[Data records — start]

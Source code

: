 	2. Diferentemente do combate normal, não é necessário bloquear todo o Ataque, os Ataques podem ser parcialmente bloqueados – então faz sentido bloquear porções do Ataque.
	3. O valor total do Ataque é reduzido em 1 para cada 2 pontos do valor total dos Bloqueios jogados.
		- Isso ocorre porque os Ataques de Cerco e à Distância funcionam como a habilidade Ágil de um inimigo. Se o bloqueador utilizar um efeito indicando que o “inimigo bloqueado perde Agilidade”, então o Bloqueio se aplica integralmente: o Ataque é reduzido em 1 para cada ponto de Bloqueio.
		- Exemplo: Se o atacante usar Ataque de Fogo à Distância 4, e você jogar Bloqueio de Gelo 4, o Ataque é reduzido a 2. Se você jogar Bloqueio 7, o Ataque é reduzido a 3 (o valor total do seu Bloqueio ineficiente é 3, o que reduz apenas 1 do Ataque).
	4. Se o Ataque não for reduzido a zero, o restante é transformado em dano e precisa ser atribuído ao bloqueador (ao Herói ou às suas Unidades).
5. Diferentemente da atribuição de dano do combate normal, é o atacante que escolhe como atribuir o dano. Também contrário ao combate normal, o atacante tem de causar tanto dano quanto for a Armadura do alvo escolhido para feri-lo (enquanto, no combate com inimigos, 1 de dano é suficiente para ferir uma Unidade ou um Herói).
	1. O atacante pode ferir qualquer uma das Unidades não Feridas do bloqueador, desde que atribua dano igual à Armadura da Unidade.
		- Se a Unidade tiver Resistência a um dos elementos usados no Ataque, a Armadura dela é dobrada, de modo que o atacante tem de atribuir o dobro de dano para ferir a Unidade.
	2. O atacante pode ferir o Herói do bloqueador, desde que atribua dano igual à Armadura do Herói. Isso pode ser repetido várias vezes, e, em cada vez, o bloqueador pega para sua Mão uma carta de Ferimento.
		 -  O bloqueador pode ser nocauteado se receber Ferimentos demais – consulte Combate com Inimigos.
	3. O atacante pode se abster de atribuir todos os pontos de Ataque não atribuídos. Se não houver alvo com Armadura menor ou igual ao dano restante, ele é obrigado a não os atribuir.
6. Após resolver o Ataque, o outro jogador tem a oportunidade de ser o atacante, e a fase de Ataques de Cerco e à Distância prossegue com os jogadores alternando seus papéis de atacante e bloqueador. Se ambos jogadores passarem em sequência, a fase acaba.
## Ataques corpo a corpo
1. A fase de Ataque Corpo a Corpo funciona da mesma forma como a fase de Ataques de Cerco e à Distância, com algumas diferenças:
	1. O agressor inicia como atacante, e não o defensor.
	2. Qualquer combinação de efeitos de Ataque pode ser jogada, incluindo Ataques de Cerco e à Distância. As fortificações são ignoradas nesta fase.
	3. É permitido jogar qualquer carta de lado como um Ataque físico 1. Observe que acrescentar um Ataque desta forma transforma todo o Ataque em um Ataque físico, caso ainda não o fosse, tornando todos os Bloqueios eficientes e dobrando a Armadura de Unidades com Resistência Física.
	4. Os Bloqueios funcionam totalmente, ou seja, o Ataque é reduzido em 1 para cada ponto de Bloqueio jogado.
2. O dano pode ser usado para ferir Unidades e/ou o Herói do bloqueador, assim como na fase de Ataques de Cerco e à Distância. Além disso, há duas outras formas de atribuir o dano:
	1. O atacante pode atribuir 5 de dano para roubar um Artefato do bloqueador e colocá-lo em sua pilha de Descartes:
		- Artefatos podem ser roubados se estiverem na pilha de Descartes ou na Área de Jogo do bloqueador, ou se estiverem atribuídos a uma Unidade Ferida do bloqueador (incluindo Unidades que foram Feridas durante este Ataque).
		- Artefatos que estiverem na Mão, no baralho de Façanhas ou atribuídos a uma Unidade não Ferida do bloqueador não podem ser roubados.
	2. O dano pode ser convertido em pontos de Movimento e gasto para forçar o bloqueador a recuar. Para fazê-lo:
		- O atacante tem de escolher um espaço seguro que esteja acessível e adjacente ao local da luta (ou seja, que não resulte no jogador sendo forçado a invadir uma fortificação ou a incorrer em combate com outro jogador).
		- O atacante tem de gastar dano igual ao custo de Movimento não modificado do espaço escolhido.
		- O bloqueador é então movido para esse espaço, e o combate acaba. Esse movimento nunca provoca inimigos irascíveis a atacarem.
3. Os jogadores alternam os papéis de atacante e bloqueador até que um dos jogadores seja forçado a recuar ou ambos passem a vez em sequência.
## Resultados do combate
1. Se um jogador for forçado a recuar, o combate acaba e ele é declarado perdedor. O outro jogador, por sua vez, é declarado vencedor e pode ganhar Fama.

[Data records — finish]

* Your task
Repeat exactly the lines of the material above, taking the first line, the line with "4. Se o Ataque", and every line between them.

* Task output
Source code

: 	2. Diferentemente do combate normal, não é necessário bloquear todo o Ataque, os Ataques podem ser parcialmente bloqueados – então faz sentido bloquear porções do Ataque.
	3. O valor total do Ataque é reduzido em 1 para cada 2 pontos do valor total dos Bloqueios jogados.
		- Isso ocorre porque os Ataques de Cerco e à Distância funcionam como a habilidade Ágil de um inimigo. Se o bloqueador utilizar um efeito indicando que o “inimigo bloqueado perde Agilidade”, então o Bloqueio se aplica integralmente: o Ataque é reduzido em 1 para cada ponto de Bloqueio.
		- Exemplo: Se o atacante usar Ataque de Fogo à Distância 4, e você jogar Bloqueio de Gelo 4, o Ataque é reduzido a 2. Se você jogar Bloqueio 7, o Ataque é reduzido a 3 (o valor total do seu Bloqueio ineficiente é 3, o que reduz apenas 1 do Ataque).
	4. Se o Ataque não for reduzido a zero, o restante é transformado em dano e precisa ser atribuído ao bloqueador (ao Herói ou às suas Unidades).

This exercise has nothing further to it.